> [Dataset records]
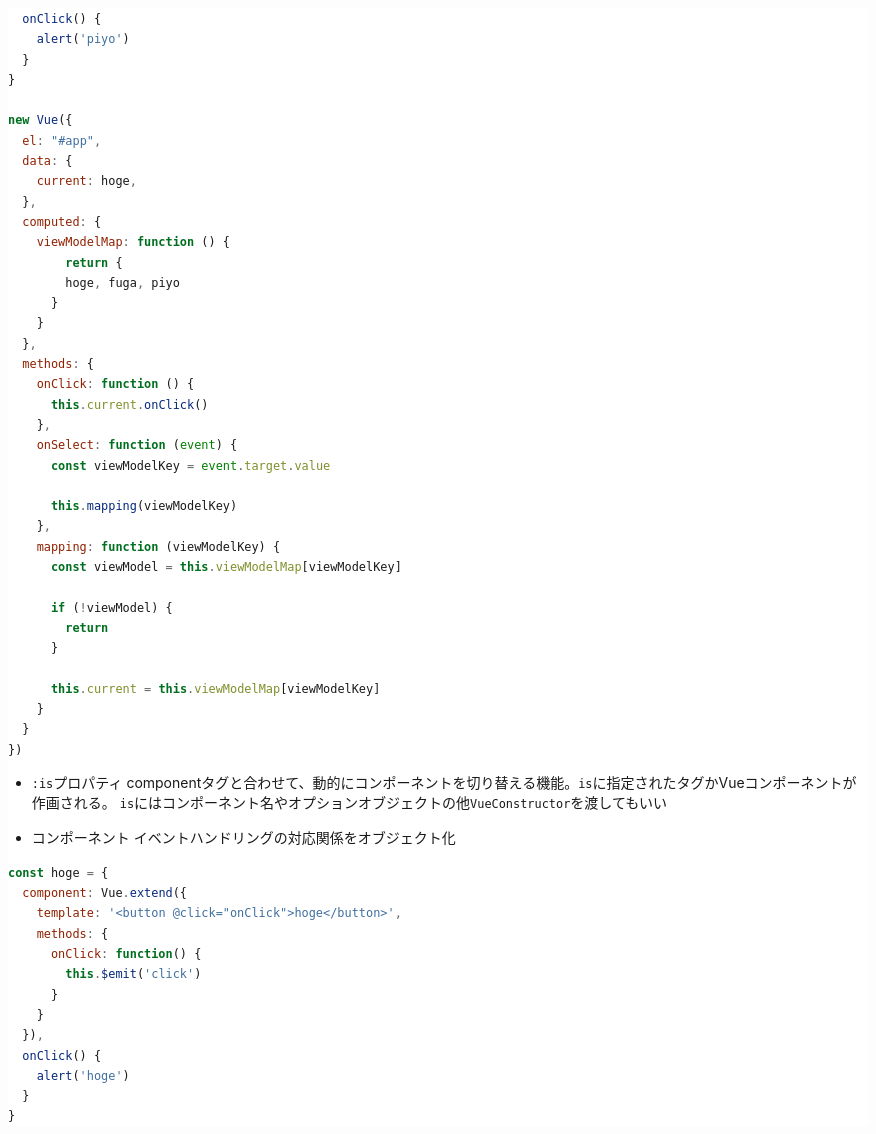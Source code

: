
 ```js
  onClick() {
    alert('piyo')
  }
}

new Vue({
  el: "#app",
  data: {
    current: hoge,
  },
  computed: {
    viewModelMap: function () {
        return {
        hoge, fuga, piyo
      }
    }
  },
  methods: {
    onClick: function () {
      this.current.onClick()
    },
    onSelect: function (event) {
      const viewModelKey = event.target.value

      this.mapping(viewModelKey)
    },
    mapping: function (viewModelKey) {
      const viewModel = this.viewModelMap[viewModelKey]

      if (!viewModel) {
        return
      }

      this.current = this.viewModelMap[viewModelKey]    
    }
  }
})
```

- `:is`プロパティ
  componentタグと合わせて、動的にコンポーネントを切り替える機能。`is`に指定されたタグかVueコンポーネントが作画される。
  `is`にはコンポーネント名やオプションオブジェクトの他`VueConstructor`を渡してもいい

- コンポーネント イベントハンドリングの対応関係をオブジェクト化

```js
const hoge = {
  component: Vue.extend({
    template: '<button @click="onClick">hoge</button>',
    methods: {
      onClick: function() {
        this.$emit('click')
      }
    }
  }),
  onClick() {
    alert('hoge')
  }
}
```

> [DESCRIPTION OF THE TASK] Track down every line in the entries that includes the string "function", and copy it.

> [SOLUTION FOR THIS PROBLEM]
    viewModelMap: function () {
    onClick: function () {
    onSelect: function (event) {
    mapping: function (viewModelKey) {
      onClick: function() {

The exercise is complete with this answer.